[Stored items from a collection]
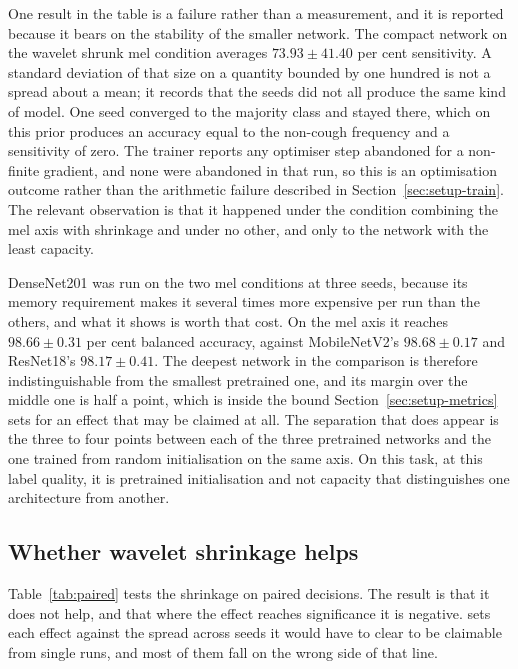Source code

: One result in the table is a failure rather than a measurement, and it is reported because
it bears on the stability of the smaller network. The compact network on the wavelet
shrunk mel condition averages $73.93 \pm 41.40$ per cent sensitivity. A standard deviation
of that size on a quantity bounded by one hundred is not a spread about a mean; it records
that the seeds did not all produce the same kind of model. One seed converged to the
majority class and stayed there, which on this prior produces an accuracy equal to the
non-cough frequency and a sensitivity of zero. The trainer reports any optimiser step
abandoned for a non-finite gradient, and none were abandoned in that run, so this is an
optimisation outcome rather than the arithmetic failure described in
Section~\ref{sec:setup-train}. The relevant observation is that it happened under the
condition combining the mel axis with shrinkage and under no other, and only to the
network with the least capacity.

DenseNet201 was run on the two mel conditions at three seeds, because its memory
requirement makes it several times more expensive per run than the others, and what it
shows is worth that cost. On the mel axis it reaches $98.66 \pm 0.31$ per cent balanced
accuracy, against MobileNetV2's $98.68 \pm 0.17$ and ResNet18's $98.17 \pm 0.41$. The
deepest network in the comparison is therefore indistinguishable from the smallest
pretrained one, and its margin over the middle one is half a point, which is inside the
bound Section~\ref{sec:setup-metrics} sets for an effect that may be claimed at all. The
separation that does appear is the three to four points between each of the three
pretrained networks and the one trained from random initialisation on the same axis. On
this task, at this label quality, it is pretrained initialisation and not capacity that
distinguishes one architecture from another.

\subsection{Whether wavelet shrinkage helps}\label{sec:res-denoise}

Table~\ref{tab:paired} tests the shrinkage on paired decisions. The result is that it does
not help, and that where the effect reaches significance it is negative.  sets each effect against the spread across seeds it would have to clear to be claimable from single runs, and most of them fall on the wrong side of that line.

--

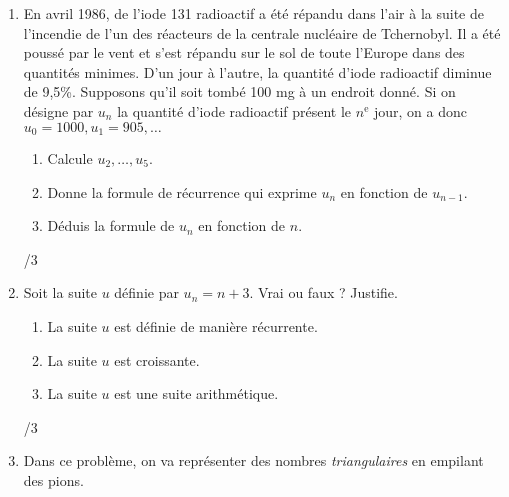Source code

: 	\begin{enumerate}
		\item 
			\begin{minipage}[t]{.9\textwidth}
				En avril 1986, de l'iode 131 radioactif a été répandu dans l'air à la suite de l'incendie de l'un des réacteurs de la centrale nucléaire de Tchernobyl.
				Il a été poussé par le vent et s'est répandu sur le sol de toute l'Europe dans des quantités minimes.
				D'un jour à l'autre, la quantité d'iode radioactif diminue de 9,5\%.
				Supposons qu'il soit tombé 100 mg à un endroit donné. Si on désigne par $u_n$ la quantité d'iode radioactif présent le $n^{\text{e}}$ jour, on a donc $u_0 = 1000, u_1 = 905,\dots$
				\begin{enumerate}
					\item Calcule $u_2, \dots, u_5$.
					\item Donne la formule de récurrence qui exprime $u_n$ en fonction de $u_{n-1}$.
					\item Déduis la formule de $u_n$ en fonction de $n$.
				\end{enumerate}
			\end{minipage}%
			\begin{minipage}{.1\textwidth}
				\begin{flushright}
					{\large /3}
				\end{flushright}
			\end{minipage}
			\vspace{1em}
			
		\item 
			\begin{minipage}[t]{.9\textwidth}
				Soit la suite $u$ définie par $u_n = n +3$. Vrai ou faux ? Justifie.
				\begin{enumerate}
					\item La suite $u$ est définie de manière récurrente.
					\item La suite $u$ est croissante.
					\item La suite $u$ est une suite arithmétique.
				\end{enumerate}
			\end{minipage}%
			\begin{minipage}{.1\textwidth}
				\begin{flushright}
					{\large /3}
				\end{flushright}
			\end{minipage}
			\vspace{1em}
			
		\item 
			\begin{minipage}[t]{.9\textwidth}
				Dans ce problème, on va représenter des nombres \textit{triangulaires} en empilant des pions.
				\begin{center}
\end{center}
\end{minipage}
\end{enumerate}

__Task__:
Return a copy of each line in the entries that contains "jour".

__Task answer__:
				D'un jour à l'autre, la quantité d'iode radioactif diminue de 9,5\%.
				Supposons qu'il soit tombé 100 mg à un endroit donné. Si on désigne par $u_n$ la quantité d'iode radioactif présent le $n^{\text{e}}$ jour, on a donc $u_0 = 1000, u_1 = 905,\dots$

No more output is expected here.